Our Experience With KafkaJS

What is KafkaJS?

KafkaJS is a Kafka client for NodeJS. If you are unfamiliar with Kafka, consider learning more about it. For the purposes of this article, Kafka can be viewed as a centralized queueing service, where each queue (more commonly called a topic) is an immutable ordered list of messages. Clients can read from and write to topics depending on their permissions which allows for asynchronous workloads, reprocessing, and parallelization.

KafkaJS gives JavaScript developers a way to interact with Kafka, typically by either reading or writing to topics but also through a few other methods. From its own website, KafkaJS claims it has no dependencies (a rarity in the Node ecosystem), is well tested in a production-like environment, and is battle-tested by the creators themselves.

TL;DR: Should you use KafkaJS?

To save you the trouble of reading the whole article, here are my overall recommendations for using KafkaJS based on personal experience and the feedback of other teammates:

Do NOT use KafkaJS if:

Your use case is better met by another Kafka client such as Kafka Streams or ksqlDB.
You are interested in learning the official Java client, which is what most documentation and training courses are based on.

Do use KafkaJS if:

Your related projects are already invested in JavaScript.
You want to easily integrate pushing to Kafka into a NodeJS API.
You need to write a custom integration similar to a connector.
You want a client that is reasonably debuggable.

Development

Overall, the development experience with KafkaJS has been a pleasant one.

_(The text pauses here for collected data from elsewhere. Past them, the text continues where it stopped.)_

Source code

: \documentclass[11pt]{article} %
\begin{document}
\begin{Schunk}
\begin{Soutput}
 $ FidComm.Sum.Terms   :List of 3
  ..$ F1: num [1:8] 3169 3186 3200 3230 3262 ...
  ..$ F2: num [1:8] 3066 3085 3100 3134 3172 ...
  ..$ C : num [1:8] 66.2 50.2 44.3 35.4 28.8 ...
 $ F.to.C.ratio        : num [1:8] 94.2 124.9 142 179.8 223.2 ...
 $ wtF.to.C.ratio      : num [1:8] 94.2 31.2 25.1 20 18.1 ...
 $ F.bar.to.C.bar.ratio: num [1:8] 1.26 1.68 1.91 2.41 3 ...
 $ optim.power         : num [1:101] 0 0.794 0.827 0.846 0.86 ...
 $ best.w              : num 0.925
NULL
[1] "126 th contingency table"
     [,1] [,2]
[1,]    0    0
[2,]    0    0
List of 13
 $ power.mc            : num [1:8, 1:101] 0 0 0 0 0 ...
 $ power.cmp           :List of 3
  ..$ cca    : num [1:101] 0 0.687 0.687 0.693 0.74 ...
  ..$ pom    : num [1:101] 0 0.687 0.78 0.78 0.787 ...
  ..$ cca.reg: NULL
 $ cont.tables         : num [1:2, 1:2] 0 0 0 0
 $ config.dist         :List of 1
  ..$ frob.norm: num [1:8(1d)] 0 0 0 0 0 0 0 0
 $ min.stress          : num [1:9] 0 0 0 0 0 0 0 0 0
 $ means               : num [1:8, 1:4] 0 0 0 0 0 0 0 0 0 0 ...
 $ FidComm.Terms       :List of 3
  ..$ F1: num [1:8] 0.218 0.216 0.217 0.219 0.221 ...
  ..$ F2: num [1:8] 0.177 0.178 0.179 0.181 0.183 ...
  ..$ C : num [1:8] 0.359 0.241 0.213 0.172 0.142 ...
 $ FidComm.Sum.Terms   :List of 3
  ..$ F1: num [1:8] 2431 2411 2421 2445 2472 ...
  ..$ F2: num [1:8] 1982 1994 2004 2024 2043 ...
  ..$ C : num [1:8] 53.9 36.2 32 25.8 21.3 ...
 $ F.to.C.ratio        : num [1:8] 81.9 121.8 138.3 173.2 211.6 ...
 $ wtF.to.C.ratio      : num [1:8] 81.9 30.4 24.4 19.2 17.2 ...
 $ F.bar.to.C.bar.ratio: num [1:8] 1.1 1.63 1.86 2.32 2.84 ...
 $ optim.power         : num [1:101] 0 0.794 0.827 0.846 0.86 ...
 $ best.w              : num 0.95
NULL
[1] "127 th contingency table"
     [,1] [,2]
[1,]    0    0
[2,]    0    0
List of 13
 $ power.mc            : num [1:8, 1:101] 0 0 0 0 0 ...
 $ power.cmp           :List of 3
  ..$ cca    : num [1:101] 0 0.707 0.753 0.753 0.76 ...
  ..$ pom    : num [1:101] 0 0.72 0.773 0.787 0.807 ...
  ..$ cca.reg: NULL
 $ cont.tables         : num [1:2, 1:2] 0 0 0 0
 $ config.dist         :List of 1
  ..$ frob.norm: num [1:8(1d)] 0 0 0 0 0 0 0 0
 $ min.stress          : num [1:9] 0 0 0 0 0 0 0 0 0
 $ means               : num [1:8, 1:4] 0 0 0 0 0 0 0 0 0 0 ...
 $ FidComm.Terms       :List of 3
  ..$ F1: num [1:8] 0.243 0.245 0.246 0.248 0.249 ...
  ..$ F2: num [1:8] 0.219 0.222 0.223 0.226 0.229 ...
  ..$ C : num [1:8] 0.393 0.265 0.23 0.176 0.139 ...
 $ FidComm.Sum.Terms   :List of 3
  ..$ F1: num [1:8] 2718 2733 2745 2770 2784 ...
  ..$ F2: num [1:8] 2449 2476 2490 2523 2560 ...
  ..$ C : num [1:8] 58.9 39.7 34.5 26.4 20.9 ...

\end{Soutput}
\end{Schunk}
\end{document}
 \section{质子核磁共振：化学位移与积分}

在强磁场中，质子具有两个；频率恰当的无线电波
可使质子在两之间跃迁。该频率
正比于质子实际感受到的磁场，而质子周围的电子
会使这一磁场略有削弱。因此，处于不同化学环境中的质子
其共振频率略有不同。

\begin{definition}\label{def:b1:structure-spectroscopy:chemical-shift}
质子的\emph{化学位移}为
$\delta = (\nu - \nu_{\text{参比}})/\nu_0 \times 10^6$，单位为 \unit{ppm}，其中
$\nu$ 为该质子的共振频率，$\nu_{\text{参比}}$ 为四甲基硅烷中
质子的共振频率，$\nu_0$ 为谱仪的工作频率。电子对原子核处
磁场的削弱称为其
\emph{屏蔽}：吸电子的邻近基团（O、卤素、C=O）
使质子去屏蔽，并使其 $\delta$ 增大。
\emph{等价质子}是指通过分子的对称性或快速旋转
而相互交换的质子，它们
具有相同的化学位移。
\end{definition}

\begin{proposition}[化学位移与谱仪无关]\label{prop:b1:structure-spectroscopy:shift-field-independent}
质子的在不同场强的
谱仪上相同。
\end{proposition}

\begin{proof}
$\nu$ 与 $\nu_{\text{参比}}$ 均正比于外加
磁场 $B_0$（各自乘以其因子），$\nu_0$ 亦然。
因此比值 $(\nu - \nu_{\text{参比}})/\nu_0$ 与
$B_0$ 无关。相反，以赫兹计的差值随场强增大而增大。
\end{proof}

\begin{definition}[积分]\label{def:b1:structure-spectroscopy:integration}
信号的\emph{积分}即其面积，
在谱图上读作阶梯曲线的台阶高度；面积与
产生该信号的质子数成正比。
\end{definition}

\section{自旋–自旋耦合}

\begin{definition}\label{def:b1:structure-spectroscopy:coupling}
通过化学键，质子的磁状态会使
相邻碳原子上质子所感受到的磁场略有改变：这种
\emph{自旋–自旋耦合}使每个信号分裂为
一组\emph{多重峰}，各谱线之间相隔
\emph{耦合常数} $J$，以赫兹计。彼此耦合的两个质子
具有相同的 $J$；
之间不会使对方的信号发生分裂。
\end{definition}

Besides needing some boilerplate code, KafkaJS gets out of the way very easily and allows you to write the code you want to, rather than forcing you into a particular structure. On my particular sub-team, we integrated KafkaJS with NestJS, although this was not the case for all sub-teams.

For our use case, we were able to wrap the core functionality of KafkaJS in a service class to abstract away common choices such as what compression algorithm to use. We also wrapped the Confluent Schema Registry library provided as a separate package to enable sending and receiving of AVRO encoded messages.

/* NestJS Controller */

@Controller('/')
class ApiToKafkaController {
	constructor(
		private kafka: KafkaService,
		private schemaRegistry: SchemaRegistryService,
		private topic: string,
	) {}
	
	@Post('/event')
	async eventHandler(@Body() body: EventData) {
	    const payload = await this.schemaRegistry.encode(event, this.topic)
	    await this.kafka.send(this.topic, payload)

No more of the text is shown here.